The remaining three mergers that were investigated in-depth were eventually cleared. In one of these, the acquisition by Telia Company AB of Phonero AS, efficiencies were crucial and significant enough to balance out the identified negative effects on competition, the NCA argued in its decision. Although the efficiencies in this particular merger were very case-specific, some lawyers regard the decision as an indication that efficiency-defence in mergers may have a little more impact today than it used to have.
In 2017, four book publishers were fined 30 million kroner for agreeing to collectively boycott a certain distributor. In another case, six companies in the electric installation equipment market were fined 18 million kroner for having cooperated in a joint tender in a public procurement. With the exception of 2013, the total fines awarded by NCA in a single year has never been larger.
The NCA found in a recent survey that one out of three companies believe that anticompetitive agreements, in particular price coordination, are common in their industry. Possibly inspired by this finding, the NCA conducted three dawn raids during the year, up from only one dawn raid the year before. The markets for beer, alarm systems and waste management were involved. The initiatives received considerable attention among lawyers and in the media. As yet, the NCA has not communicated publicly the results of these investigations.
The need for legal advice in the area of competition in Norway is considerable, says Sörgard in the NCA’s 2017 annual report. This is particularly so after the Supreme Court judgment in the Ski-Taxi case, in which a decision from 2011 by the NCA was upheld.
In the judgment, the cooperation between two taxi companies in a public tender was considered to be anticompetitive and a violation of competition law. Following the decision, law firms have noticed a dramatic increase in the demand for advice on the legal boundaries of consortia in public procurements. There is a clear tendency among companies to play safe, ie, to abstain from joint bidding and consortia unless the cooperation is deemed fully compliant with antitrust rules. Clear guidance in this area is, however, more difficult to provide given this recent twist of Norwegian case law, some lawyers conclude.

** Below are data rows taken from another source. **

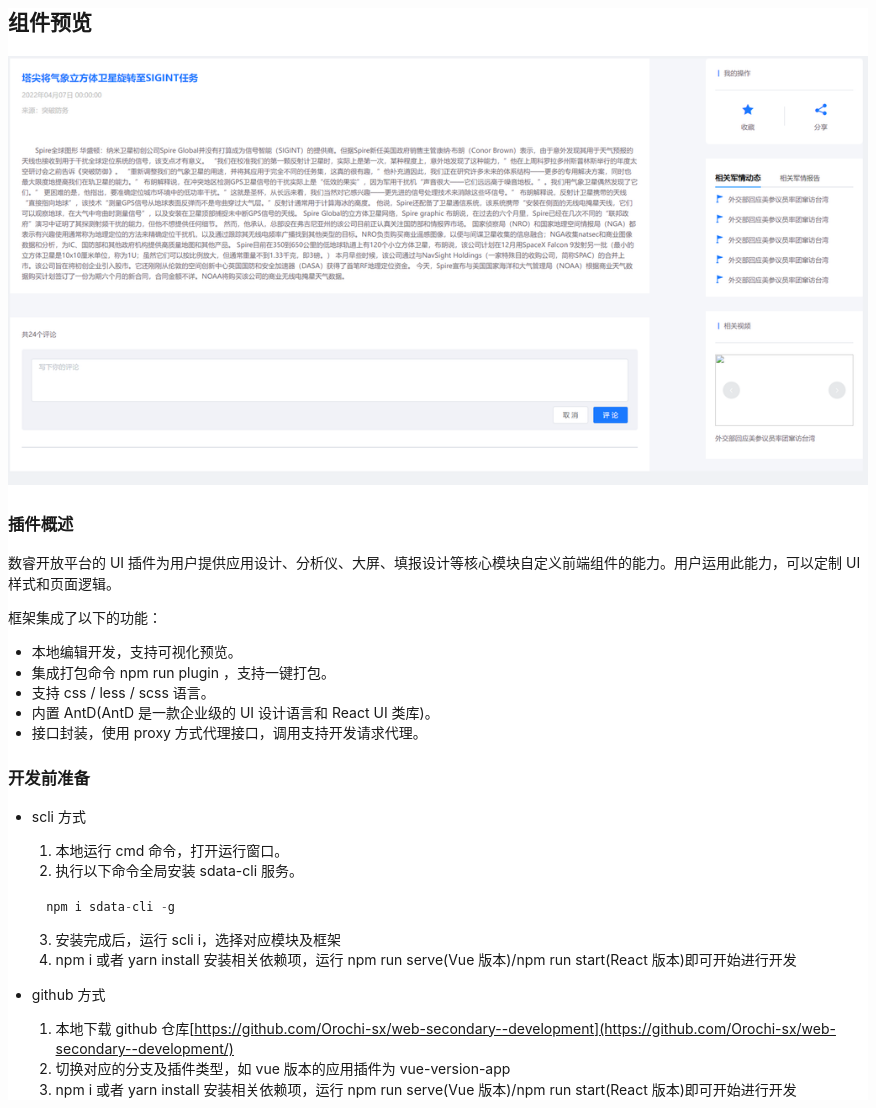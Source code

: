## 组件预览

![](./output/preview.png)

### 插件概述 

数睿开放平台的 UI 插件为用户提供应用设计、分析仪、大屏、填报设计等核心模块自定义前端组件的能力。用户运用此能力，可以定制 UI 样式和页面逻辑。

框架集成了以下的功能：

- 本地编辑开发，支持可视化预览。
- 集成打包命令 npm run plugin ，支持一键打包。
- 支持 css / less / scss 语言。
- 内置 AntD(AntD 是一款企业级的 UI 设计语言和 React UI 类库)。
- 接口封装，使用 proxy 方式代理接口，调用支持开发请求代理。

### 开发前准备

- scli 方式

  1. 本地运行 cmd 命令，打开运行窗口。
  2. 执行以下命令全局安装 sdata-cli 服务。

  ```js
    npm i sdata-cli -g
  ```

  3. 安装完成后，运行 scli i，选择对应模块及框架
  4. npm i 或者 yarn install 安装相关依赖项，运行 npm run serve(Vue 版本)/npm run start(React 版本)即可开始进行开发

- github 方式
  1.  本地下载 github 仓库[https://github.com/Orochi-sx/web-secondary--development](https://github.com/Orochi-sx/web-secondary--development/)
  2.  切换对应的分支及插件类型，如 vue 版本的应用插件为 vue-version-app
  3.  npm i 或者 yarn install 安装相关依赖项，运行 npm run serve(Vue 版本)/npm run start(React 版本)即可开始进行开发
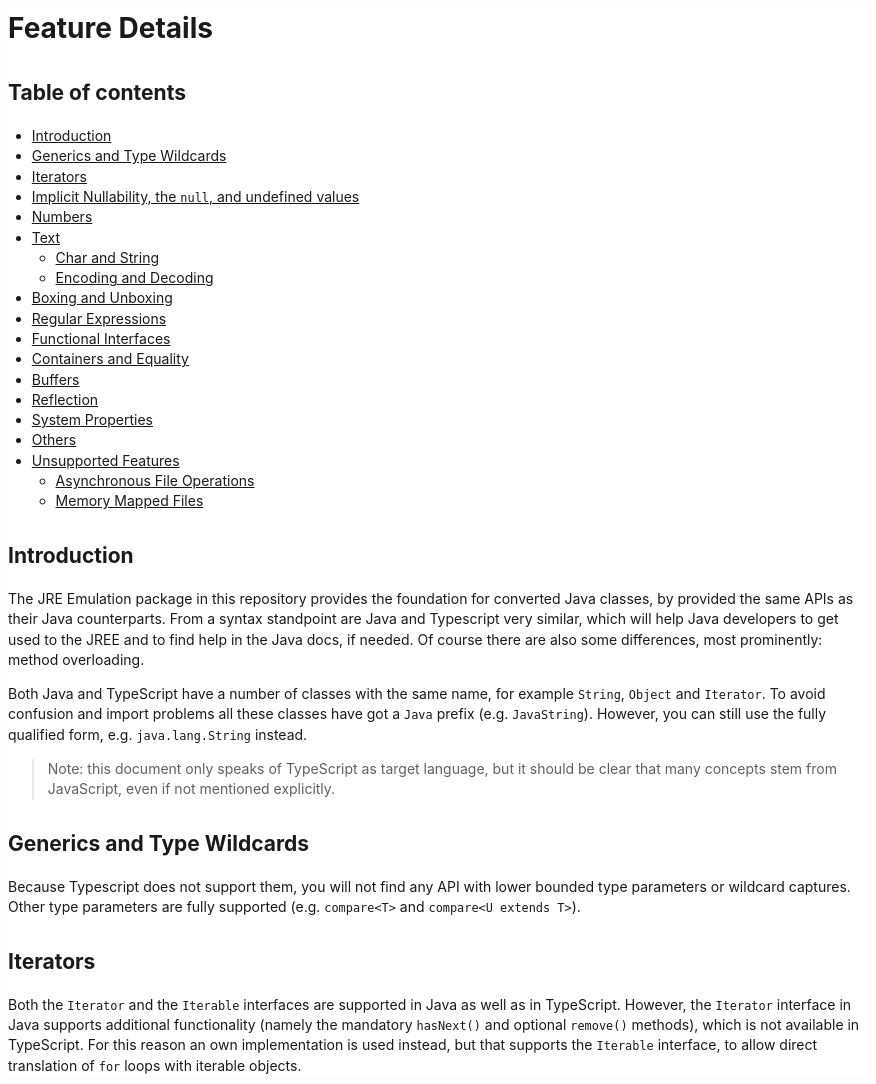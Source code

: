 # Feature Details 

## Table of contents 

- [Introduction](#introduction)
- [Generics and Type Wildcards](#generics-and-type-wildcards)
- [Iterators](#iterators)
- [Implicit Nullability, the `null`, and undefined values](#implicit-nullability-the-null-and-undefined-values)
- [Numbers](#numbers)
- [Text](#text)
  - [Char and String](#char-and-string)
  - [Encoding and Decoding](#encoding-and-decoding)
- [Boxing and Unboxing](#boxing-and-unboxing)
- [Regular Expressions](#regular-expressions)
- [Functional Interfaces](#functional-interfaces)
- [Containers and Equality](#containers-and-equality)
- [Buffers](#buffers)
- [Reflection](#reflection)
- [System Properties](#system-properties)
- [Others](#others)
- [Unsupported Features](#unsupported-features)
  - [Asynchronous File Operations](#asynchronous-file-operations)
  - [Memory Mapped Files](#memory-mapped-files)


## <a name="introduction">Introduction</a>

The JRE Emulation package in this repository provides the foundation for converted Java classes, by provided the same APIs as their Java counterparts. From a syntax standpoint are Java and Typescript very similar, which will help Java developers to get used to the JREE and to find help in the Java docs, if needed. Of course there are also some differences, most prominently: method overloading.

Both Java and TypeScript have a number of classes with the same name, for example `String`, `Object` and `Iterator`. To avoid confusion and import problems all these classes have got a `Java` prefix (e.g. `JavaString`). However, you can still use the fully qualified form, e.g. `java.lang.String` instead.

> Note: this document only speaks of TypeScript as target language, but it should be clear that many concepts stem from JavaScript, even if not mentioned explicitly.

## <a name="generics">Generics and Type Wildcards</a>

Because Typescript does not support them, you will not find any API with lower bounded type parameters or wildcard captures. Other type parameters are fully supported (e.g. `compare<T>` and `compare<U extends T>`).

## <a name="iterators">Iterators</a>

Both the `Iterator` and the `Iterable` interfaces are supported in Java as well as in TypeScript. However, the `Iterator` interface in Java supports additional functionality (namely the mandatory `hasNext()` and optional `remove()` methods), which is not available in TypeScript. For this reason an own implementation is used instead, but that supports the `Iterable` interface, to allow direct translation of `for` loops with iterable objects.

Compliance with antitrust rules is an important advisory service for most law firms, and is normally part of a package of several compliance areas, of which competition is an integral part.
The famous Intel judgment from the European competition scene has not as yet had any clear consequence on the advice given, say most of the lawyers interviewed.
In the area of abuse of dominance, the Telenor case stands out. On the 21 June, the NCA fined Telenor a 788 million kroner fine for raising barriers for the development of the next generation of mobile network in Norway. The alleged abuse materialised during 2010 – 2014 and the case is expected to continue for some years.
The leniency programme is active, and companies appears to be of the view that it is functioning well. One may then ask why the number of leniency applications is not higher, given their prominence according to the NCA study mentioned above. Some lawyers propose that companies may have an inclination to exaggerate the existence of anticompetitive conduct in the market, and that the real number is considerably lower.
In addition to an active enforcement agenda, the NCA is also very active in advocacy. There have been several public hearings, initiated by the central government, on the regulation and functioning of, for example, the taxi and food retail markets. All lawyers expect the NCA to be as active in the coming years as they were in 2017 and in the beginning of 2018.